Mais revenons à nos moutons, moutons.

Parmi tout ce qui précède, bien malin qui pourrait dire ce qui sur le plan littéral s’approche le plus de la locution latine. Raison pour laquelle nous l’avons conservée intacte, à tous les coups. Tout en lui donnant du « ad lib. », marque d’affection que nous ne réservons guère qu’à etc., excusez du peu.

 

On n’a pas toute la journée.

Ad : « à » avant la lettre. Préposition dont la particularité est de s’adjoindre tout ce qui passe.

Libitum fait de son côté furieusement penser à libido. Engagés sur cette pente du stupre, ne serions-nous pas en train de nous éloigner du sujet ?

Détrompez-vous. Libitus et « plaisir » sont cul et chemise, si si.

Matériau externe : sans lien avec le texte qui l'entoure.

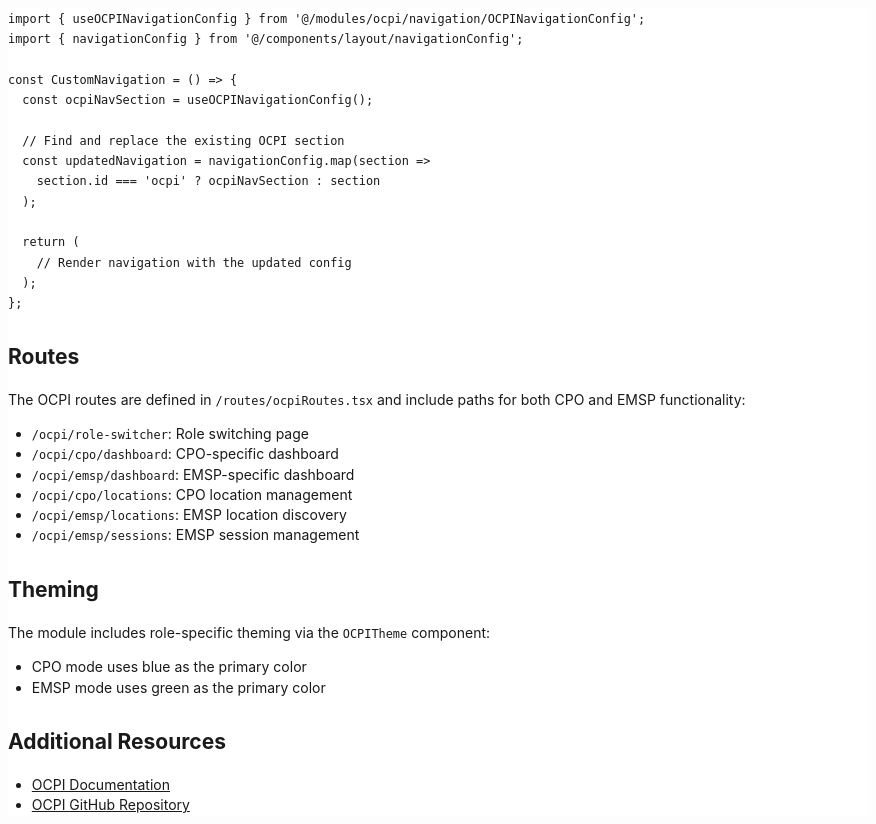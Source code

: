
 ```tsx
import { useOCPINavigationConfig } from '@/modules/ocpi/navigation/OCPINavigationConfig';
import { navigationConfig } from '@/components/layout/navigationConfig';

const CustomNavigation = () => {
  const ocpiNavSection = useOCPINavigationConfig();
  
  // Find and replace the existing OCPI section
  const updatedNavigation = navigationConfig.map(section => 
    section.id === 'ocpi' ? ocpiNavSection : section
  );
  
  return (
    // Render navigation with the updated config
  );
};
```

## Routes

The OCPI routes are defined in `/routes/ocpiRoutes.tsx` and include paths for both CPO and EMSP functionality:

- `/ocpi/role-switcher`: Role switching page
- `/ocpi/cpo/dashboard`: CPO-specific dashboard
- `/ocpi/emsp/dashboard`: EMSP-specific dashboard
- `/ocpi/cpo/locations`: CPO location management
- `/ocpi/emsp/locations`: EMSP location discovery
- `/ocpi/emsp/sessions`: EMSP session management

## Theming

The module includes role-specific theming via the `OCPITheme` component:

- CPO mode uses blue as the primary color
- EMSP mode uses green as the primary color

## Additional Resources

- [OCPI Documentation](https://evroaming.org/ocpi/)
- [OCPI GitHub Repository](https://github.com/ocpi/ocpi)
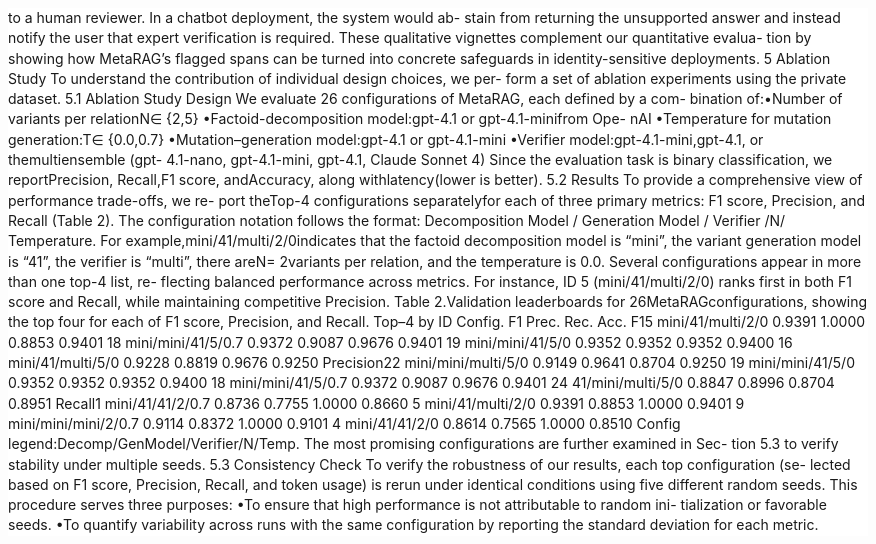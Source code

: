 to a human reviewer. In a chatbot deployment, the system would ab-
stain from returning the unsupported answer and instead notify the
user that expert verification is required.
These qualitative vignettes complement our quantitative evalua-
tion by showing how MetaRAG’s flagged spans can be turned into
concrete safeguards in identity-sensitive deployments.
5 Ablation Study
To understand the contribution of individual design choices, we per-
form a set of ablation experiments using the private dataset.
5.1 Ablation Study Design
We evaluate 26 configurations of MetaRAG, each defined by a com-
bination of:•Number of variants per relationN∈ {2,5}
•Factoid-decomposition model:gpt-4.1 or gpt-4.1-minifrom Ope-
nAI
•Temperature for mutation generation:T∈ {0.0,0.7}
•Mutation–generation model:gpt-4.1 or gpt-4.1-mini
•Verifier model:gpt-4.1-mini,gpt-4.1, or themultiensemble (gpt-
4.1-nano, gpt-4.1-mini, gpt-4.1, Claude Sonnet 4)
Since the evaluation task is binary classification, we reportPrecision,
Recall,F1 score, andAccuracy, along withlatency(lower is better).
5.2 Results
To provide a comprehensive view of performance trade-offs, we re-
port theTop-4 configurations separatelyfor each of three primary
metrics: F1 score, Precision, and Recall (Table 2). The configuration
notation follows the format:
Decomposition Model / Generation Model /
Verifier /N/ Temperature.
For example,mini/41/multi/2/0indicates that the factoid
decomposition model is “mini”, the variant generation model is “41”,
the verifier is “multi”, there areN= 2variants per relation, and the
temperature is 0.0.
Several configurations appear in more than one top-4 list, re-
flecting balanced performance across metrics. For instance, ID 5
(mini/41/multi/2/0) ranks first in both F1 score and Recall,
while maintaining competitive Precision.
Table 2.Validation leaderboards for 26MetaRAGconfigurations,
showing the top four for each of F1 score, Precision, and Recall.
Top–4 by ID Config. F1 Prec. Rec. Acc.
F15 mini/41/multi/2/0 0.9391 1.0000 0.8853 0.9401
18 mini/mini/41/5/0.7 0.9372 0.9087 0.9676 0.9401
19 mini/mini/41/5/0 0.9352 0.9352 0.9352 0.9400
16 mini/41/multi/5/0 0.9228 0.8819 0.9676 0.9250
Precision22 mini/mini/multi/5/0 0.9149 0.9641 0.8704 0.9250
19 mini/mini/41/5/0 0.9352 0.9352 0.9352 0.9400
18 mini/mini/41/5/0.7 0.9372 0.9087 0.9676 0.9401
24 41/mini/multi/5/0 0.8847 0.8996 0.8704 0.8951
Recall1 mini/41/41/2/0.7 0.8736 0.7755 1.0000 0.8660
5 mini/41/multi/2/0 0.9391 0.8853 1.0000 0.9401
9 mini/mini/mini/2/0.7 0.9114 0.8372 1.0000 0.9101
4 mini/41/41/2/0 0.8614 0.7565 1.0000 0.8510
Config legend:Decomp/GenModel/Verifier/N/Temp.
The most promising configurations are further examined in Sec-
tion 5.3 to verify stability under multiple seeds.
5.3 Consistency Check
To verify the robustness of our results, each top configuration (se-
lected based on F1 score, Precision, Recall, and token usage) is rerun
under identical conditions using five different random seeds. This
procedure serves three purposes:
•To ensure that high performance is not attributable to random ini-
tialization or favorable seeds.
•To quantify variability across runs with the same configuration by
reporting the standard deviation for each metric.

En Latinie, le mot voit le jour comme participe passé substantivé de libere, « plaire ». Car si « ich liebe dich », c’est d’abord parce que « tu me plais ». Et avant de nous lancer des noms d’oiseaux, souvenons-nous qu’un quolibet est à l’origine une question improvisée, débattue librement, selon quod libet : « ce qui plaît ».

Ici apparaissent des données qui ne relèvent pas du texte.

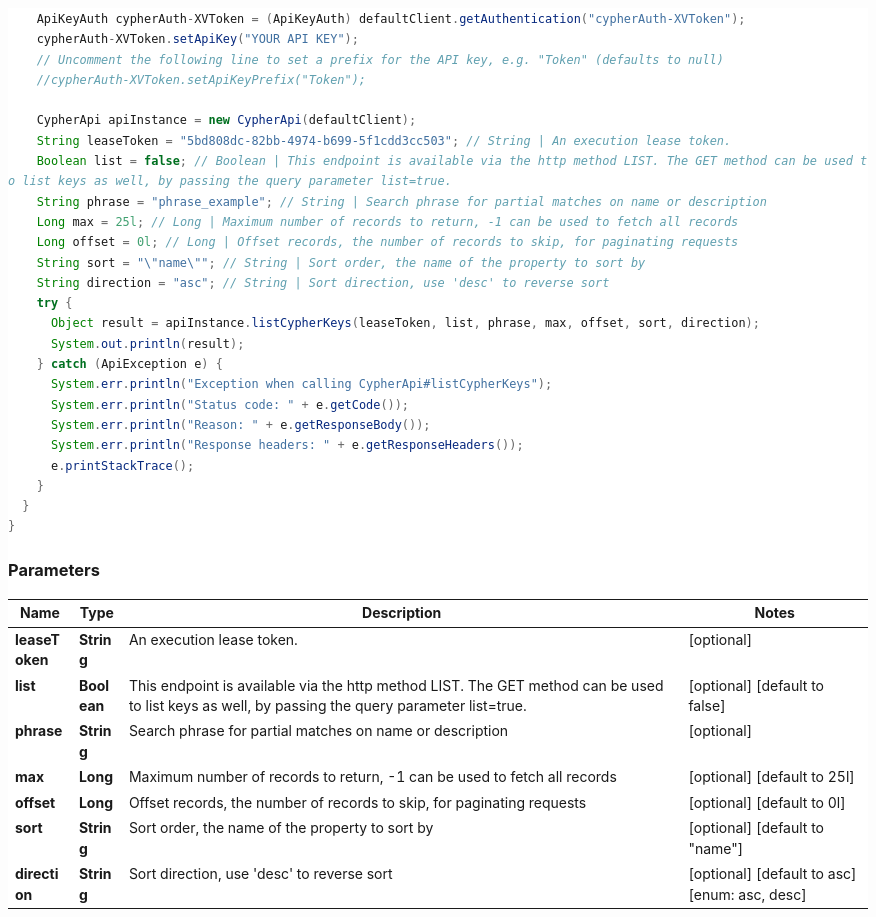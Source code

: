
 ```java
    ApiKeyAuth cypherAuth-XVToken = (ApiKeyAuth) defaultClient.getAuthentication("cypherAuth-XVToken");
    cypherAuth-XVToken.setApiKey("YOUR API KEY");
    // Uncomment the following line to set a prefix for the API key, e.g. "Token" (defaults to null)
    //cypherAuth-XVToken.setApiKeyPrefix("Token");

    CypherApi apiInstance = new CypherApi(defaultClient);
    String leaseToken = "5bd808dc-82bb-4974-b699-5f1cdd3cc503"; // String | An execution lease token.
    Boolean list = false; // Boolean | This endpoint is available via the http method LIST. The GET method can be used to list keys as well, by passing the query parameter list=true.
    String phrase = "phrase_example"; // String | Search phrase for partial matches on name or description
    Long max = 25l; // Long | Maximum number of records to return, -1 can be used to fetch all records
    Long offset = 0l; // Long | Offset records, the number of records to skip, for paginating requests
    String sort = "\"name\""; // String | Sort order, the name of the property to sort by
    String direction = "asc"; // String | Sort direction, use 'desc' to reverse sort
    try {
      Object result = apiInstance.listCypherKeys(leaseToken, list, phrase, max, offset, sort, direction);
      System.out.println(result);
    } catch (ApiException e) {
      System.err.println("Exception when calling CypherApi#listCypherKeys");
      System.err.println("Status code: " + e.getCode());
      System.err.println("Reason: " + e.getResponseBody());
      System.err.println("Response headers: " + e.getResponseHeaders());
      e.printStackTrace();
    }
  }
}
```

### Parameters

Name | Type | Description  | Notes
------------- | ------------- | ------------- | -------------
 **leaseToken** | **String**| An execution lease token. | [optional]
 **list** | **Boolean**| This endpoint is available via the http method LIST. The GET method can be used to list keys as well, by passing the query parameter list&#x3D;true. | [optional] [default to false]
 **phrase** | **String**| Search phrase for partial matches on name or description | [optional]
 **max** | **Long**| Maximum number of records to return, -1 can be used to fetch all records | [optional] [default to 25l]
 **offset** | **Long**| Offset records, the number of records to skip, for paginating requests | [optional] [default to 0l]
 **sort** | **String**| Sort order, the name of the property to sort by | [optional] [default to &quot;name&quot;]
 **direction** | **String**| Sort direction, use &#39;desc&#39; to reverse sort | [optional] [default to asc] [enum: asc, desc]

Quant aux lubies qui se déclarent sans crier gare, elles bourgeonnent sur le verbe lubere, variante – on vous le donne en mille – de libere.

 

Pas étonnant que les partitions des musiciens regorgent d’ad libitum. Occasion rêvée pour l’interprète de jouer enfin selon son humeur, « à plaisir » ; moyen détourné pour le compositeur de ne pas trop se casser la nénette.

Merci de votre attention.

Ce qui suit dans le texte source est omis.